Has Rust been crafted with all these use cases in mind?
In fact, it's been specifically designed to allow you to reason about your program's low-level behaviour even more effectively than with C, by specifying much less undefined behaviour for the compiler to play around with than the C spec.
Even -nostdlib is non-standard GCC (and maybe clang?) extension
IMHO, imcompatibility with shitload of pre-existing libs is a disaster.
Bindings in rust aren't like bindings in other languages. Rust's compatibility with C libraries is very similar to C++'s and Rust bindings exist mostly to enforce invariants and bridge the gap between how idiomatic C and idiomatic Rust do things. (eg. A wrapper around a database library would hook it up to Rust's RAII-style model for closing handles when they go out of scope.) Given that one of Rust's design goals is "zero-cost abstraction", the compiler's also very good at optimizing the wrappers to code at least as good as what you'd hand-write. (In the case of iterators, for example, you get safety without bounds checks because the compiler can prove, at compile time, that they're unnecessary.
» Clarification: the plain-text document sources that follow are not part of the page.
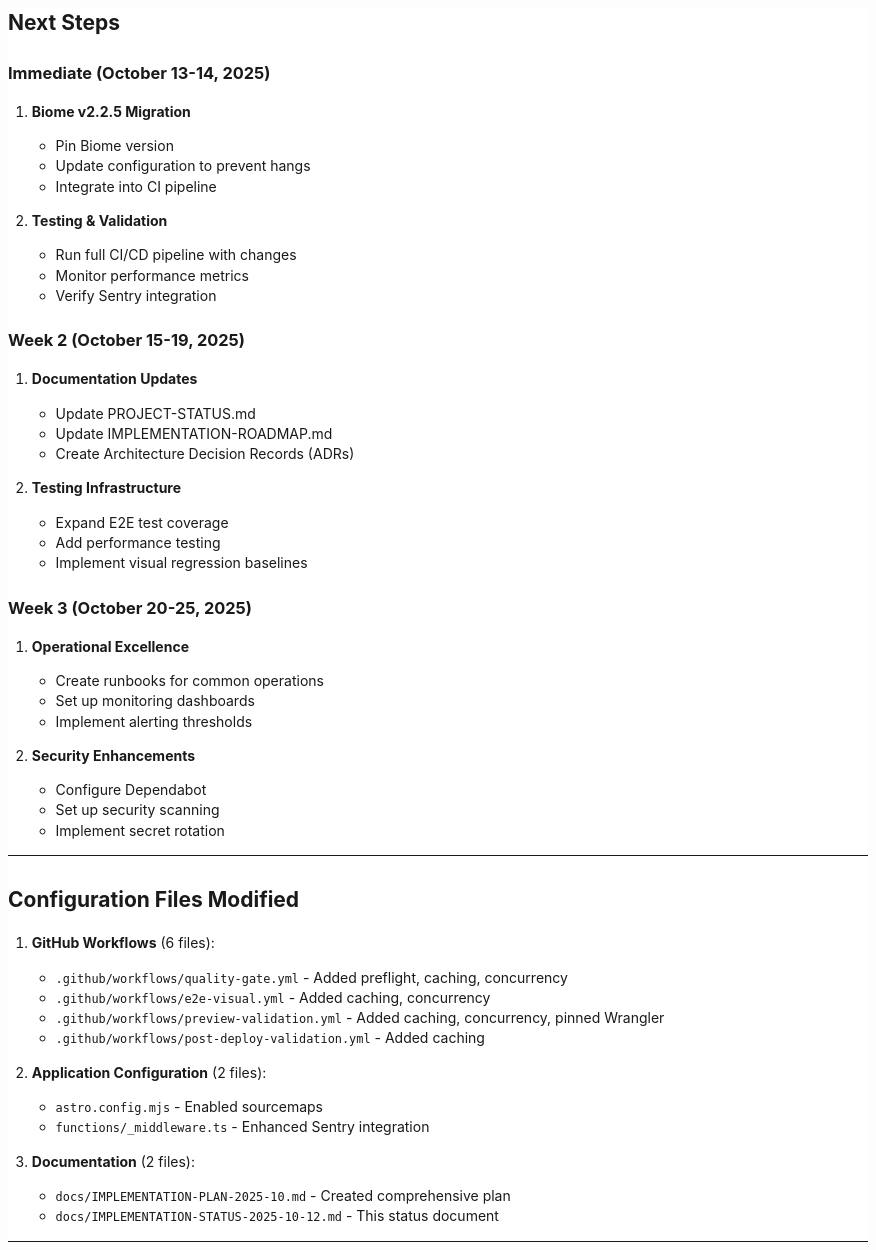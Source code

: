 ## Next Steps

### Immediate (October 13-14, 2025)
1. **Biome v2.2.5 Migration**
   - Pin Biome version
   - Update configuration to prevent hangs
   - Integrate into CI pipeline

2. **Testing & Validation**
   - Run full CI/CD pipeline with changes
   - Monitor performance metrics
   - Verify Sentry integration

### Week 2 (October 15-19, 2025)
1. **Documentation Updates**
   - Update PROJECT-STATUS.md
   - Update IMPLEMENTATION-ROADMAP.md
   - Create Architecture Decision Records (ADRs)

2. **Testing Infrastructure**
   - Expand E2E test coverage
   - Add performance testing
   - Implement visual regression baselines

### Week 3 (October 20-25, 2025)
1. **Operational Excellence**
   - Create runbooks for common operations
   - Set up monitoring dashboards
   - Implement alerting thresholds

2. **Security Enhancements**
   - Configure Dependabot
   - Set up security scanning
   - Implement secret rotation

---

## Configuration Files Modified

1. **GitHub Workflows** (6 files):
   - `.github/workflows/quality-gate.yml` - Added preflight, caching, concurrency
   - `.github/workflows/e2e-visual.yml` - Added caching, concurrency
   - `.github/workflows/preview-validation.yml` - Added caching, concurrency, pinned Wrangler
   - `.github/workflows/post-deploy-validation.yml` - Added caching

2. **Application Configuration** (2 files):
   - `astro.config.mjs` - Enabled sourcemaps
   - `functions/_middleware.ts` - Enhanced Sentry integration

3. **Documentation** (2 files):
   - `docs/IMPLEMENTATION-PLAN-2025-10.md` - Created comprehensive plan
   - `docs/IMPLEMENTATION-STATUS-2025-10-12.md` - This status document

---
In addition, the closure-based API gets optimized to the same code you'd get by writing a for loop without closures.)
And who told I want it to download some crap from network without my consent? Then, what about centralized locations and means of override? Could I have my own repos/lists, getting all Mozilla spiggots out of the way? If no, I wouldn't touch it with 10' pole for the time being. Getting locked down on centarlized repo/list managed by Mozilla thing is absolutely last thing I may want.